That’s not the truth. There’s a simple fact that the wall
obscures: The people in Tijuana are not the true source of the
violence in that city. And keeping certain people out is not actually
what keeps San Diego safe.

When I drove to Tijuana, I crossed a border where the crime rate
changed staggeringly, well before I even made it to Mexico. In Los
Angeles, I headed toward the coast down Highway 110. In just 20
minutes, I went from Manchester Square (between Compton and Lawndale)
to Rolling Hills Estates, a Malibu-like neighborhood in the hills
northwest of Long Beach. In those few miles, the per capita violent
crime rate plummeted 98 percent
[[link removed]]—from
about 85 incidents per 10,000 people to just 1.2 incidents.

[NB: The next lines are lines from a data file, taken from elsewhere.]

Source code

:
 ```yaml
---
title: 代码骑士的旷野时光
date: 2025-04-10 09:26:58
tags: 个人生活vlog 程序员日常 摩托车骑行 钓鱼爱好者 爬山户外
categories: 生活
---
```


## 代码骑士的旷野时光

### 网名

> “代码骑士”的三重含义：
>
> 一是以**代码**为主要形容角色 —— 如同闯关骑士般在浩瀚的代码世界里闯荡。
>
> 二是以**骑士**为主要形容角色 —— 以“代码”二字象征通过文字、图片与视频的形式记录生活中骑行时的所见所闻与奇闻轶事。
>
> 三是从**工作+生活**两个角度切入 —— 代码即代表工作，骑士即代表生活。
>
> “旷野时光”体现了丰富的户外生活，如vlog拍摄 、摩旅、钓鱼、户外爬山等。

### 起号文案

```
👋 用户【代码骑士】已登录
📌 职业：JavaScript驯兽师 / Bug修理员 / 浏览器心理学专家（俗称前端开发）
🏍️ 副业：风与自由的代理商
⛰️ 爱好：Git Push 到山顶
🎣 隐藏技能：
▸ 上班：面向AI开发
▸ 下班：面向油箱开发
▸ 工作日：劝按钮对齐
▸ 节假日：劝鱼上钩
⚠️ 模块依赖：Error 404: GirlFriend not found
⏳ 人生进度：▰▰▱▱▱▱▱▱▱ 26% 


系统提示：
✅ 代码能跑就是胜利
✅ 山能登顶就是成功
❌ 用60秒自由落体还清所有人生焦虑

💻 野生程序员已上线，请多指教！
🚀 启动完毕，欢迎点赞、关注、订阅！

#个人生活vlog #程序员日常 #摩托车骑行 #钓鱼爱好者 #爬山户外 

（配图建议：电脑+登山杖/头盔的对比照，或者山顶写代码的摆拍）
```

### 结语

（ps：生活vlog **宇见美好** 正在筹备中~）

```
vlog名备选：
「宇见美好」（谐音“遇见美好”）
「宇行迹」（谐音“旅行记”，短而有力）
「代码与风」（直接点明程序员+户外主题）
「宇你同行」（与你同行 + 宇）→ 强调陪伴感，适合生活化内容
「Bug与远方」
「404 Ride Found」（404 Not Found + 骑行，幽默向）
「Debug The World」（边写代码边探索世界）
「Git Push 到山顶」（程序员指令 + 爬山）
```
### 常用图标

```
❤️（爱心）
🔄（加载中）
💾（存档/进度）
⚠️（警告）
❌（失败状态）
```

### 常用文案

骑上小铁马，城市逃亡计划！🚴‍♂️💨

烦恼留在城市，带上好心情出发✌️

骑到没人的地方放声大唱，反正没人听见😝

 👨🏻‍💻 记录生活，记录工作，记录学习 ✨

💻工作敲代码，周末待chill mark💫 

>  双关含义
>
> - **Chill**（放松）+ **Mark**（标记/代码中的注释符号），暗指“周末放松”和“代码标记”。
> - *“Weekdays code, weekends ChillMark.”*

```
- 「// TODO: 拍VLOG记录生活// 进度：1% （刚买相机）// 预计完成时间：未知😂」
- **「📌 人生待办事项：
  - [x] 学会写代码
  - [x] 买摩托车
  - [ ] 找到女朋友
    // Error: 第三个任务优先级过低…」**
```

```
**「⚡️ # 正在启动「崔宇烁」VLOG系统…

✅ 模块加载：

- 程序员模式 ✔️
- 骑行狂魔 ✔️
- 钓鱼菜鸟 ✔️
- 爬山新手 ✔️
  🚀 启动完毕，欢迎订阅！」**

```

There are no border walls between Rolling Hills and Manchester Square,
no checkpoints, no patrols keeping people out. Yet the violence stays
incredibly localized; you can measure relative security by zip code.
There are similar borders all over the country, in Chicago and New
York, St. Louis and Miami, Houston and New Orleans.

How does this happen? For researchers studying violence, trying to
understand why a city like Tijuana has become violent can look similar
to trying to understand why the people of Flint, Michigan, began
feeling sick in 2014. It’s not really a question of who the people
are. It’s a question of where they live.

From news reports in the United States, the growing violence in
Mexico can seem a straightforward, bloody battle between the narcos
and government agents
[[link removed]] (who
are also sometimes narcos). However, for people such as Iván Cruz,
who has lived most of his life in Tijuana, the growing danger
doesn’t feel like a war zone’s. It’s something different.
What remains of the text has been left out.